はめ込みフォーマット表音文字列は、文章番号とはめ込み単語の読みから形成される。はめ込み文例テーブル４０は、文例パターンテーブル３６の各文例に対応して、文例を構成する単語を接続する助詞、助動詞、動詞等の接続語の表音文字列で作成され、上記文例では「ノ」「ハ、」「フキンデ、」「デス。」からなる。この場合、はめ込み型韻律生成部４２は、はめ込みフォーマット表音文字列を構成する単語の属性列の各単語を文例パラメータテーブルの文例の助詞、助動詞、動詞等の接続語の表音文字列の間にはめ込む。すなわち、上記例では『Ａ「ノ」Ｂ「ハ、」Ｃ「フキンデ、」ＤＥ「デス。」』となる。
はめ込み型韻律生成部４２ははめ込み単語のアクセント、ポーズに関しては韻律テーブル５１と同様な構成の韻律テーブル４１を参照し、文章全体のイントネーションについてはめ込み文例テーブル４０を参照して、イントネーションとアクセントを重畳してピッチパターンを形成する。波形接続部６２では、前述と同様に、はめ込み表音文字列の音素に対して音素継続時間を設定し、はめ込み型韻律生成部４２からのピッチパターンを設定して音素の波形が接続され、ＰＣＭデータ６４として出力される。
【０００８】
【特許文献１】
特許第３０７０１２７号（図１、段落（００１６））
【特許文献２】
特許第３１９２９８１号（図２，図３、段落（０００８）〜（００１４））
【０００９】
【発明が解決しようとする課題】
従来のテキストからの音声合成では、発音の仕方をテキストの内容に応じて制御することはしていなかった。しかしながら、人間はテキストの内容に応じて発音の仕方を変えている。簡単な例としては、電話番号の読み上げがある。電話番号を人に伝える場合には、番号の伝え間違いが生じないように、一音、一音区切りながら、かつ、ゆっくりと発声する。このようにすることによって、音韻の明瞭性を挙げている。また、同様な発音の仕方は、待合い場所のレストラン名を伝える場合にも使われる。従来のテキストからの音声合成では、このような場合に発音の仕方を変えていなかったため、電話番号やレストラン名が正しくユーザに伝わらないという問題があった。

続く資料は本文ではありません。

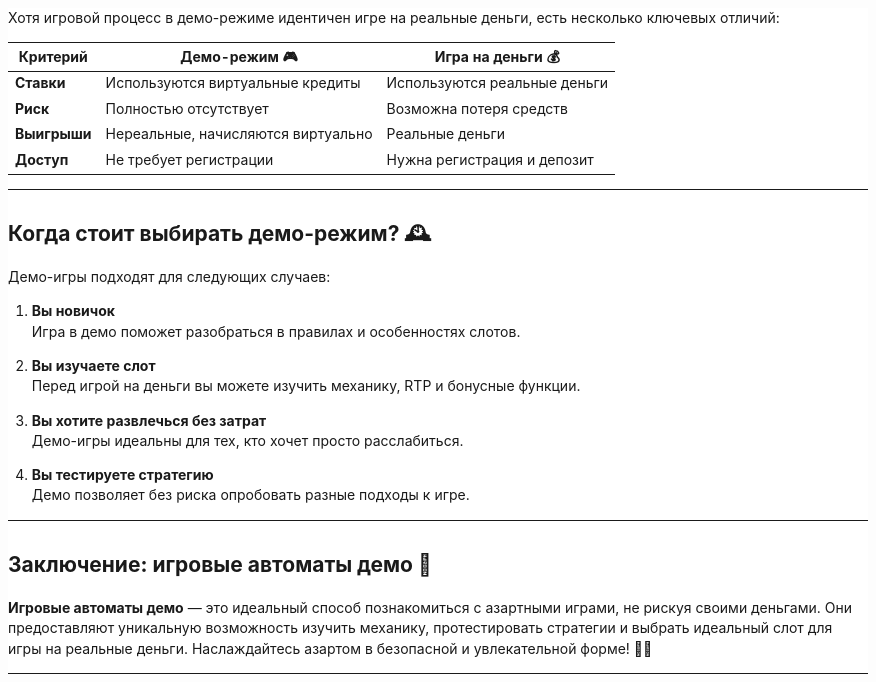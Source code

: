 Хотя игровой процесс в демо-режиме идентичен игре на реальные деньги, есть несколько ключевых отличий:

| Критерий                  | Демо-режим 🎮                  | Игра на деньги 💰               |
|---------------------------|-------------------------------|--------------------------------|
| **Ставки**                | Используются виртуальные кредиты | Используются реальные деньги   |
| **Риск**                  | Полностью отсутствует         | Возможна потеря средств        |
| **Выигрыши**              | Нереальные, начисляются виртуально | Реальные деньги               |
| **Доступ**                | Не требует регистрации        | Нужна регистрация и депозит    |

---

## Когда стоит выбирать демо-режим? 🕰️

Демо-игры подходят для следующих случаев:

1. **Вы новичок**  
   Игра в демо поможет разобраться в правилах и особенностях слотов.

2. **Вы изучаете слот**  
   Перед игрой на деньги вы можете изучить механику, RTP и бонусные функции.

3. **Вы хотите развлечься без затрат**  
   Демо-игры идеальны для тех, кто хочет просто расслабиться.

4. **Вы тестируете стратегию**  
   Демо позволяет без риска опробовать разные подходы к игре.

---

## Заключение: игровые автоматы демо 🎉

**Игровые автоматы демо** — это идеальный способ познакомиться с азартными играми, не рискуя своими деньгами. Они предоставляют уникальную возможность изучить механику, протестировать стратегии и выбрать идеальный слот для игры на реальные деньги. Наслаждайтесь азартом в безопасной и увлекательной форме! 🎰💎

---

本発明は、このようなテキストの内容に応じて、発音の仕方を変えることにより、聞き取り間違えのない音声合成を実現し、スムーズな情報伝達を可能とするものである。また、さらに高度な例としては、ニュース読み上げや、緊急事態を伝える読み上げなど、テキストの内容に応じて発音の仕方を変えることも考えられる。
【００１０】
【課題を解決するための手段】
上記課題を解決するために、本発明はテキストの中から、テキストの内容に応じて発音の仕方を変えるべき部分を推定し、この部分を合成する際に、韻律パラメータや音声データベースを切り替えることによって、適切な音声合成を得る。
【００１１】
【発明の実施の形態】
本発明の実施例を、図１に示した音声合成装置を参照して先にあげた電話番号読み上げを例として説明する。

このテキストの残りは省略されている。